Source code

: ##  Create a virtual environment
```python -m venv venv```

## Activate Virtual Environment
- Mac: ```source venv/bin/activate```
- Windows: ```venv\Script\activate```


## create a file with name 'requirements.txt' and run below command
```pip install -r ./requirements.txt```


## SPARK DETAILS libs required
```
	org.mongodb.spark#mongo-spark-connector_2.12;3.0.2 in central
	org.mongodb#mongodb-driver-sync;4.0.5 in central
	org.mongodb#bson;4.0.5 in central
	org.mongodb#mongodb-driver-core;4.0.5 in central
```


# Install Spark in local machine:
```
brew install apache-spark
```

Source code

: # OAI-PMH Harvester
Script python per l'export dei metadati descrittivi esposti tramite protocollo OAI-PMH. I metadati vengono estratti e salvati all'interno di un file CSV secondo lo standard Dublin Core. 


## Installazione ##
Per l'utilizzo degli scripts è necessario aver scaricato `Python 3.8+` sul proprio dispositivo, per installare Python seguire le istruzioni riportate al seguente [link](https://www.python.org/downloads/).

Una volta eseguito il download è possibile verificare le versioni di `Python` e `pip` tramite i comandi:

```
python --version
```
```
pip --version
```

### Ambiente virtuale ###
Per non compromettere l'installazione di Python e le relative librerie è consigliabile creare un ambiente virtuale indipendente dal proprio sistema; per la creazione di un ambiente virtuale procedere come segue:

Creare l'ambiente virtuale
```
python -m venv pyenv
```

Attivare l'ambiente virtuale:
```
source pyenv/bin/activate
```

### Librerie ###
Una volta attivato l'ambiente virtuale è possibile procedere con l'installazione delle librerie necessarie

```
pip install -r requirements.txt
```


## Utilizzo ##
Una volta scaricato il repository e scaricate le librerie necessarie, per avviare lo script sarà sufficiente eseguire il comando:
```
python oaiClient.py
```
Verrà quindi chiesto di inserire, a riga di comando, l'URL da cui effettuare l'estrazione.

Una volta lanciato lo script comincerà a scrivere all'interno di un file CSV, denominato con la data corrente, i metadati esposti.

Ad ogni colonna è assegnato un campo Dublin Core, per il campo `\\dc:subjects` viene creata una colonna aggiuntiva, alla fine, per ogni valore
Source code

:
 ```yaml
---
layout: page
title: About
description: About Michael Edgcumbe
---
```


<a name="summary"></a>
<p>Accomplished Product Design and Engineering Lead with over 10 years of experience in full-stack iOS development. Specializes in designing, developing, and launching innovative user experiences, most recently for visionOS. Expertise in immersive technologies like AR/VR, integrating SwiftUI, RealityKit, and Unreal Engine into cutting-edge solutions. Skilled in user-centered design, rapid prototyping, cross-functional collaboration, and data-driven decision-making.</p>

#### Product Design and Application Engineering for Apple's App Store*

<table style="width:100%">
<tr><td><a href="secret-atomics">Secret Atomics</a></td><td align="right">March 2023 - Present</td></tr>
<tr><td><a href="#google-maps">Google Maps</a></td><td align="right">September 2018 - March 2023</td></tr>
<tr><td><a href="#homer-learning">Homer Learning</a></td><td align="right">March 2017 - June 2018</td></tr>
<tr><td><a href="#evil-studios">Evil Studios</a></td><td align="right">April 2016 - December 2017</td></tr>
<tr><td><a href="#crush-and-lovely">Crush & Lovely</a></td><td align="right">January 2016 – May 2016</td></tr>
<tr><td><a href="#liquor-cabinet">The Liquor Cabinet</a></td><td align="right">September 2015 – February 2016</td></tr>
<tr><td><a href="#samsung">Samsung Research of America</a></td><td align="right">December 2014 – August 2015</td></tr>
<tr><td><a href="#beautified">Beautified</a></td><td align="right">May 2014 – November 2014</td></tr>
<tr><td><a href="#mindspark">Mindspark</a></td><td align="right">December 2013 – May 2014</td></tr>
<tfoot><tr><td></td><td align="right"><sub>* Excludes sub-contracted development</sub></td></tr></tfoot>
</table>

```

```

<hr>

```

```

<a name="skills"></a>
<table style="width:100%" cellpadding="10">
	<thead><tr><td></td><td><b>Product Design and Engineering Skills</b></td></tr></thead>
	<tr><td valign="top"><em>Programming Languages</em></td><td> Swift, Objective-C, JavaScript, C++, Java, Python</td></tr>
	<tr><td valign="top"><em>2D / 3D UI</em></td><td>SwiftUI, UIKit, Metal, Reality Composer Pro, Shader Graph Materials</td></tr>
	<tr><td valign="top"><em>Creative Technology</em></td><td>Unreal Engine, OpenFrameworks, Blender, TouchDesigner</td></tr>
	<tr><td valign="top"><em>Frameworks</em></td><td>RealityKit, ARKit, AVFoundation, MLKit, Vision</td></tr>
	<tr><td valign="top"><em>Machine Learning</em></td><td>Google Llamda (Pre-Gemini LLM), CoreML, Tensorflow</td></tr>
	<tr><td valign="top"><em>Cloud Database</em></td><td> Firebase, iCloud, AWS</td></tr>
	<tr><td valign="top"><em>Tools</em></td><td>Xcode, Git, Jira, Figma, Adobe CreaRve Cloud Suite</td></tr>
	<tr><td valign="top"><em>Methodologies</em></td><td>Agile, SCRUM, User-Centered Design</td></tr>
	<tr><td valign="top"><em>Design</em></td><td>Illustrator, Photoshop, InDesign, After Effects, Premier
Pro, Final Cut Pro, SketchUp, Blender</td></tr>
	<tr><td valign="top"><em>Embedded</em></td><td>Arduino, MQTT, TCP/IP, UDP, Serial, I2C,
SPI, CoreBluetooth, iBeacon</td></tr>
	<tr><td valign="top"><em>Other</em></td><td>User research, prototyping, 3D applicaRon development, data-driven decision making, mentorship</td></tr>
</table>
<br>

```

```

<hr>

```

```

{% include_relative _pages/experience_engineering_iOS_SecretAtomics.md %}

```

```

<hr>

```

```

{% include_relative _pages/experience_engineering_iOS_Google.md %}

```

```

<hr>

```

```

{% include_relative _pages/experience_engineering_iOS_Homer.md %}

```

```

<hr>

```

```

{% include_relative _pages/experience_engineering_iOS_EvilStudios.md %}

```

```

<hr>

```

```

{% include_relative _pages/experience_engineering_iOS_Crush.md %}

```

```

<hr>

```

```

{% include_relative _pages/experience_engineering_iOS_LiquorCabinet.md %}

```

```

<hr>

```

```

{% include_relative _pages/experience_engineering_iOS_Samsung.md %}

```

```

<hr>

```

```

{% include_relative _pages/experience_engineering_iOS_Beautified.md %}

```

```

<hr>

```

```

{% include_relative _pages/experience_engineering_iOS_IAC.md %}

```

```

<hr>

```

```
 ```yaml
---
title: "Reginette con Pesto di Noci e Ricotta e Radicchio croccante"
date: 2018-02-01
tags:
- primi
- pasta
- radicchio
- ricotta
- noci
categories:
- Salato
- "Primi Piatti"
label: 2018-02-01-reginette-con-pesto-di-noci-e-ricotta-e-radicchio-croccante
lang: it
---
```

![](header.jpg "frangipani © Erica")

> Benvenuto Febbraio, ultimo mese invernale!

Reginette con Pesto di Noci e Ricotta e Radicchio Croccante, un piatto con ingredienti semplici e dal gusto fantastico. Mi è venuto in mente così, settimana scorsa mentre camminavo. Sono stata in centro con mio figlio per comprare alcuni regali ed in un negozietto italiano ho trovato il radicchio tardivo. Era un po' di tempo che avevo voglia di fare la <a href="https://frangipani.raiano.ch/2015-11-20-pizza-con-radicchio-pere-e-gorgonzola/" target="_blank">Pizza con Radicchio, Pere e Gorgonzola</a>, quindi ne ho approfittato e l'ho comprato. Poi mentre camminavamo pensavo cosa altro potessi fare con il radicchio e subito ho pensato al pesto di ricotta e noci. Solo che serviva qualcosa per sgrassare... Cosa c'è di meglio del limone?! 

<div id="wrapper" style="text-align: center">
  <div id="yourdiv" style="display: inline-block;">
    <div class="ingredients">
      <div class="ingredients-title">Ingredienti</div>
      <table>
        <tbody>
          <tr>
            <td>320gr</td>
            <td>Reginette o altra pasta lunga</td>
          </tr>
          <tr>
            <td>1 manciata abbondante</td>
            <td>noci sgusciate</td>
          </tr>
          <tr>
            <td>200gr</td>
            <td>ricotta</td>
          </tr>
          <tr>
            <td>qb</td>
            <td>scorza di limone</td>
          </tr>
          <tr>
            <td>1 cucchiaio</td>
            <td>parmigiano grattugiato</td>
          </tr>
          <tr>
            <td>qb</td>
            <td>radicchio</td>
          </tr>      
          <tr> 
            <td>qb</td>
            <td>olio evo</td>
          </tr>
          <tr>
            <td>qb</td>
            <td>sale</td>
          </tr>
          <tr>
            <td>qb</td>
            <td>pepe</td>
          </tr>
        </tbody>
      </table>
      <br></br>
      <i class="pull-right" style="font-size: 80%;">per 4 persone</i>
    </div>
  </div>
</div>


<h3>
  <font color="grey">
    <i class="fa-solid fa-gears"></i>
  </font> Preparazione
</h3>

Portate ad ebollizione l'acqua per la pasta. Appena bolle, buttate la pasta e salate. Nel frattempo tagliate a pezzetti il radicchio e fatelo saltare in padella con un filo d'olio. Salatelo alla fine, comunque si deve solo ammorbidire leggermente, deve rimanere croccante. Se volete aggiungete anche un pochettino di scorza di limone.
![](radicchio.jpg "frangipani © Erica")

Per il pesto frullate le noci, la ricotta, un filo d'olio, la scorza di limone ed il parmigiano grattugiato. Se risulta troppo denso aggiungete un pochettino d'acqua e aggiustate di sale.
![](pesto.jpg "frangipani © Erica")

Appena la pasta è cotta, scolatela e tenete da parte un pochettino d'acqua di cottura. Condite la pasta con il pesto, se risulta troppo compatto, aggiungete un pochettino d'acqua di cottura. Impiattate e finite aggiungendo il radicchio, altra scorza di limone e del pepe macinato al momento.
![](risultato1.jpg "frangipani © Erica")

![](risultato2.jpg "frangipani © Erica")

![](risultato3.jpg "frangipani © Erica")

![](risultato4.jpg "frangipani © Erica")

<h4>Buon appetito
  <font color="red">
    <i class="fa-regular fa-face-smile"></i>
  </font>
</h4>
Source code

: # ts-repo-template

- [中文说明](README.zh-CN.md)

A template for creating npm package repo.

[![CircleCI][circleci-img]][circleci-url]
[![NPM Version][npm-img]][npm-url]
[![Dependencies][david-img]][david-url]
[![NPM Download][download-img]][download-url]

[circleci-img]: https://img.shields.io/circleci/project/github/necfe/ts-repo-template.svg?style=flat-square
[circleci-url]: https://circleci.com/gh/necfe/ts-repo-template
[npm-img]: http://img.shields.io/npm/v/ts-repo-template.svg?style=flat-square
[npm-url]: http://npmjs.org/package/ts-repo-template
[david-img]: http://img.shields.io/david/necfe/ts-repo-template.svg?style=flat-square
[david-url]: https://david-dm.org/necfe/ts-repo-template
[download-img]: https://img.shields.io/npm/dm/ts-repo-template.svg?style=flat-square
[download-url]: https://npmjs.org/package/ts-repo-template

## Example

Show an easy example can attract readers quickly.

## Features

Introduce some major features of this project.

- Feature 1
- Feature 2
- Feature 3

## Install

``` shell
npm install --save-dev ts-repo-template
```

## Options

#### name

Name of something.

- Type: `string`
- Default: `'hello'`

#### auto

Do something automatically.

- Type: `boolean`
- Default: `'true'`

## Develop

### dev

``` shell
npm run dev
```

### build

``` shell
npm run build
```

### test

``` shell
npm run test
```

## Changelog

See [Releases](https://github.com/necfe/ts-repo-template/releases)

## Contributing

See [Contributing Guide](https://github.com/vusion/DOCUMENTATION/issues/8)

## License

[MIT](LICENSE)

- - -

▶ [Brief] Output exactly the lines from the one holding "[npm-url]: http://npmjs.org/package/ts-repo-template" to the end of the material above, with both ends included.

▶ [Answer for the task]
[npm-url]: http://npmjs.org/package/ts-repo-template
[david-img]: http://img.shields.io/david/necfe/ts-repo-template.svg?style=flat-square
[david-url]: https://david-dm.org/necfe/ts-repo-template
[download-img]: https://img.shields.io/npm/dm/ts-repo-template.svg?style=flat-square
[download-url]: https://npmjs.org/package/ts-repo-template

## Example

Show an easy example can attract readers quickly.

## Features

Introduce some major features of this project.

- Feature 1
- Feature 2
- Feature 3

## Install

``` shell
npm install --save-dev ts-repo-template
```

## Options

#### name

Name of something.

- Type: `string`
- Default: `'hello'`

#### auto

Do something automatically.

- Type: `boolean`
- Default: `'true'`

## Develop

### dev

``` shell
npm run dev
```

### build

``` shell
npm run build
```

### test

``` shell
npm run test
```

## Changelog

See [Releases](https://github.com/necfe/ts-repo-template/releases)

## Contributing

See [Contributing Guide](https://github.com/vusion/DOCUMENTATION/issues/8)

## License

[MIT](LICENSE)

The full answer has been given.